-- TASK STATEMENT --
Below is a listing. Gather each line of it that contains "become".

★ ★ ★ ★ ★ ★ ★

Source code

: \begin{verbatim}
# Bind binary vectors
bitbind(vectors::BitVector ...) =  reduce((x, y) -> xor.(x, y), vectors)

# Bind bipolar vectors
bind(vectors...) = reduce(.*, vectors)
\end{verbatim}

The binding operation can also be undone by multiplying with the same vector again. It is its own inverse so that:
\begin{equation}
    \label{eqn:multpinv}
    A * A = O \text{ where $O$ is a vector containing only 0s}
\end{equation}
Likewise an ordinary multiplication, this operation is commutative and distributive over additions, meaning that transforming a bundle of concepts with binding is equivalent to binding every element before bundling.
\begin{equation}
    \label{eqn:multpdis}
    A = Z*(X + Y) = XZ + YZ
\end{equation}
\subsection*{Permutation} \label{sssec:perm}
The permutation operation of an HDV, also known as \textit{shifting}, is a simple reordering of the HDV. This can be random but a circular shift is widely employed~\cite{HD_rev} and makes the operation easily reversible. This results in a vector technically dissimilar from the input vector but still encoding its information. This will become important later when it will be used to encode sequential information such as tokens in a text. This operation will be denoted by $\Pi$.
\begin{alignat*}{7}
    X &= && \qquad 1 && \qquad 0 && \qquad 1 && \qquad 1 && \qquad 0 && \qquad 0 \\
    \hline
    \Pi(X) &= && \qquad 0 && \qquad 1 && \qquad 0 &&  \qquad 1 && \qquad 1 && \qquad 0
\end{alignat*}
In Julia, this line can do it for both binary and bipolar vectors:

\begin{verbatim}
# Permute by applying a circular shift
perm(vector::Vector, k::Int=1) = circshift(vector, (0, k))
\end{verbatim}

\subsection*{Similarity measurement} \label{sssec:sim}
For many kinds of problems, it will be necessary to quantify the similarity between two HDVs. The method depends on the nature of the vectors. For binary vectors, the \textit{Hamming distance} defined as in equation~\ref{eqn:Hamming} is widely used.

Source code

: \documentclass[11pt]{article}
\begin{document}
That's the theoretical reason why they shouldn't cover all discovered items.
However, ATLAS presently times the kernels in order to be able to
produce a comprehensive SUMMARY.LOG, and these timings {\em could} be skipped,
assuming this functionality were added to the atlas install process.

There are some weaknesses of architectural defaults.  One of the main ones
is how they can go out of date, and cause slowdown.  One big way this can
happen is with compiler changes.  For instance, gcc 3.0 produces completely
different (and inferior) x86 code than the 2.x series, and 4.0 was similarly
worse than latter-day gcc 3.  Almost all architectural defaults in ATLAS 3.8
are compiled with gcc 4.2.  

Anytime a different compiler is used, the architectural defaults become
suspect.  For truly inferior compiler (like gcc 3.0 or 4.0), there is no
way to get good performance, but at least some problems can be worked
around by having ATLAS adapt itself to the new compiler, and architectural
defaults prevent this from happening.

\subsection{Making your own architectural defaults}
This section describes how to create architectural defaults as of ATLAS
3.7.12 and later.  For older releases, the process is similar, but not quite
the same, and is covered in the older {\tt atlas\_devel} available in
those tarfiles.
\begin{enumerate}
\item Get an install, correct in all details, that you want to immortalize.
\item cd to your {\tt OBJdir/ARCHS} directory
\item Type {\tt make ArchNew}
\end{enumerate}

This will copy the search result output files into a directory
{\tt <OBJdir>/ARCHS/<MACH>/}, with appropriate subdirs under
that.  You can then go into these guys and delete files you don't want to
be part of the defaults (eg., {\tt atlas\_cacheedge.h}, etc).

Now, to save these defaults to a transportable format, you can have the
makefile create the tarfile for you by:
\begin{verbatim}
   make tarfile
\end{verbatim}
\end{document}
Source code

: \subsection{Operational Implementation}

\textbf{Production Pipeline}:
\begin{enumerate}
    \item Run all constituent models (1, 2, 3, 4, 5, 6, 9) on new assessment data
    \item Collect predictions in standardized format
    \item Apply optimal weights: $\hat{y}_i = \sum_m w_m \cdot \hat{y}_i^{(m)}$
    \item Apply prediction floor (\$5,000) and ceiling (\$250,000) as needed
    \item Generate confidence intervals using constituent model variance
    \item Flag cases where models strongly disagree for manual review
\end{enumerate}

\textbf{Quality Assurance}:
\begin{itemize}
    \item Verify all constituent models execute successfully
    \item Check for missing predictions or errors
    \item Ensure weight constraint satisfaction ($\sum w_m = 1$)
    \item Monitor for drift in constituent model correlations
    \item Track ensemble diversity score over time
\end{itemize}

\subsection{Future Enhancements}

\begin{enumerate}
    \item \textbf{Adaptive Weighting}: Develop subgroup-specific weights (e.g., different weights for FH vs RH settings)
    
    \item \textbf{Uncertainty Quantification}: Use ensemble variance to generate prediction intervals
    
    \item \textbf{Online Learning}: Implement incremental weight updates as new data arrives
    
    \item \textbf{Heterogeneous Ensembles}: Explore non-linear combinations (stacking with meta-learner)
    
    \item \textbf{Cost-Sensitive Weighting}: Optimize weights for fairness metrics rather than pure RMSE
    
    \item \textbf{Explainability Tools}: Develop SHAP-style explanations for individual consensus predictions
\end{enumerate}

★ ★ ★ ★ ★ ★ ★

-- ANSWER SPACE --
The permutation operation of an HDV, also known as \textit{shifting}, is a simple reordering of the HDV. This can be random but a circular shift is widely employed~\cite{HD_rev} and makes the operation easily reversible. This results in a vector technically dissimilar from the input vector but still encoding its information. This will become important later when it will be used to encode sequential information such as tokens in a text. This operation will be denoted by $\Pi$.
Anytime a different compiler is used, the architectural defaults become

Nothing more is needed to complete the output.